> [INPUT]:
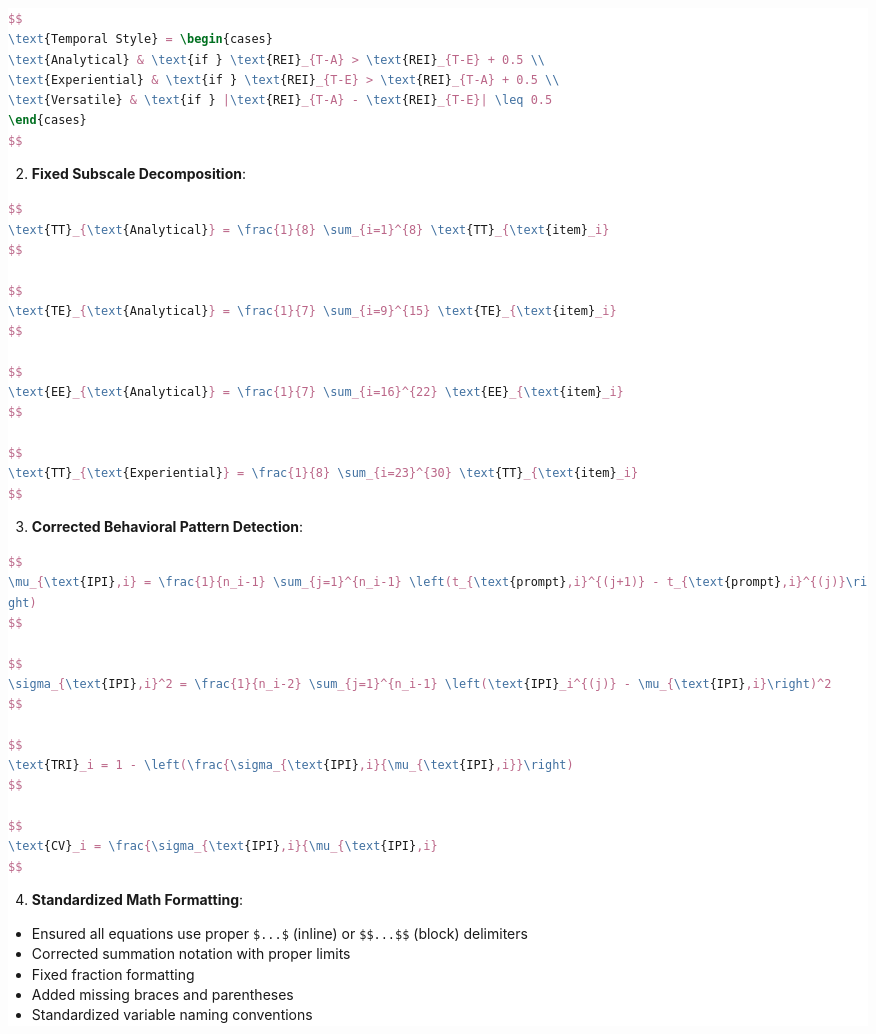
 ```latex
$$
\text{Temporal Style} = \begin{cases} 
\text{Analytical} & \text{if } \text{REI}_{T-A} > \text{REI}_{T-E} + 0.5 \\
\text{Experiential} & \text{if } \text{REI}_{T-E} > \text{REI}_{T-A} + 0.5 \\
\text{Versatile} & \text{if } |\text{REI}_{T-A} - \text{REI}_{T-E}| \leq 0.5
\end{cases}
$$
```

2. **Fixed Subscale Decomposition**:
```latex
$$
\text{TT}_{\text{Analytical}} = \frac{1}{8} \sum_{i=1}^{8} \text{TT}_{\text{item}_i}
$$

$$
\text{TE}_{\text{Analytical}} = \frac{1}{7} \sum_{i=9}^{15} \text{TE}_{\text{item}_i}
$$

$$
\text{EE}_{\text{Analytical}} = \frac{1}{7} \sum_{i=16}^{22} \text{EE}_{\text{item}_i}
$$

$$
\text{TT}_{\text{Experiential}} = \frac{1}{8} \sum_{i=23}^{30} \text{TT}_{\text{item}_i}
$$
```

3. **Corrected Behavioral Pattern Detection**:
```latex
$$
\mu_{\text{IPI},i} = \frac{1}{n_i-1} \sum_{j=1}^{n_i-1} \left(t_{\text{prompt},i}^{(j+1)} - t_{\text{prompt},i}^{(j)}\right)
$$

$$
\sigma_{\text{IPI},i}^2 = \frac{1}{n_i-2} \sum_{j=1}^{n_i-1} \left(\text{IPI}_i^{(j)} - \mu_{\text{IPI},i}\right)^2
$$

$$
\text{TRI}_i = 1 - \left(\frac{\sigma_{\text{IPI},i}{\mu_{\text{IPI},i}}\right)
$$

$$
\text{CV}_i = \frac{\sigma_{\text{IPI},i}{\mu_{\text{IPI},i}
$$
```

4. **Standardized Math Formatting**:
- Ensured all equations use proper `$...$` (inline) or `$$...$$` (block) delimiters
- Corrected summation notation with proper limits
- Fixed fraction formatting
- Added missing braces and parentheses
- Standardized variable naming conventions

==

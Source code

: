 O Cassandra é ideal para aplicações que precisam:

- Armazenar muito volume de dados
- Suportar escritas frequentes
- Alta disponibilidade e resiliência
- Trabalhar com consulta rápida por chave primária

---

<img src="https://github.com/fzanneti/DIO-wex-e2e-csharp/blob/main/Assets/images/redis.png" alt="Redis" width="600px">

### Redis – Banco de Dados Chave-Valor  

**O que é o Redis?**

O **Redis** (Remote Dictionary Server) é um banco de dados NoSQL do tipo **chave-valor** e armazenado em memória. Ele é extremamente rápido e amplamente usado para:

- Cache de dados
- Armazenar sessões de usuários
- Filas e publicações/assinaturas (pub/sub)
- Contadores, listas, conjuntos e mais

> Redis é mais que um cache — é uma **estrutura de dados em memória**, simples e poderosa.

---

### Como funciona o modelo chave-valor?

> [ASSIGNMENT]: The expected answer is an exact copy of the lines above, beginning at the line with "4. **Standardized Math" and ending at the line with "- Standardized variable naming conventions", with both ends in.

> [TASK ANSWER]:
4. **Standardized Math Formatting**:
- Ensured all equations use proper `$...$` (inline) or `$$...$$` (block) delimiters
- Corrected summation notation with proper limits
- Fixed fraction formatting
- Added missing braces and parentheses
- Standardized variable naming conventions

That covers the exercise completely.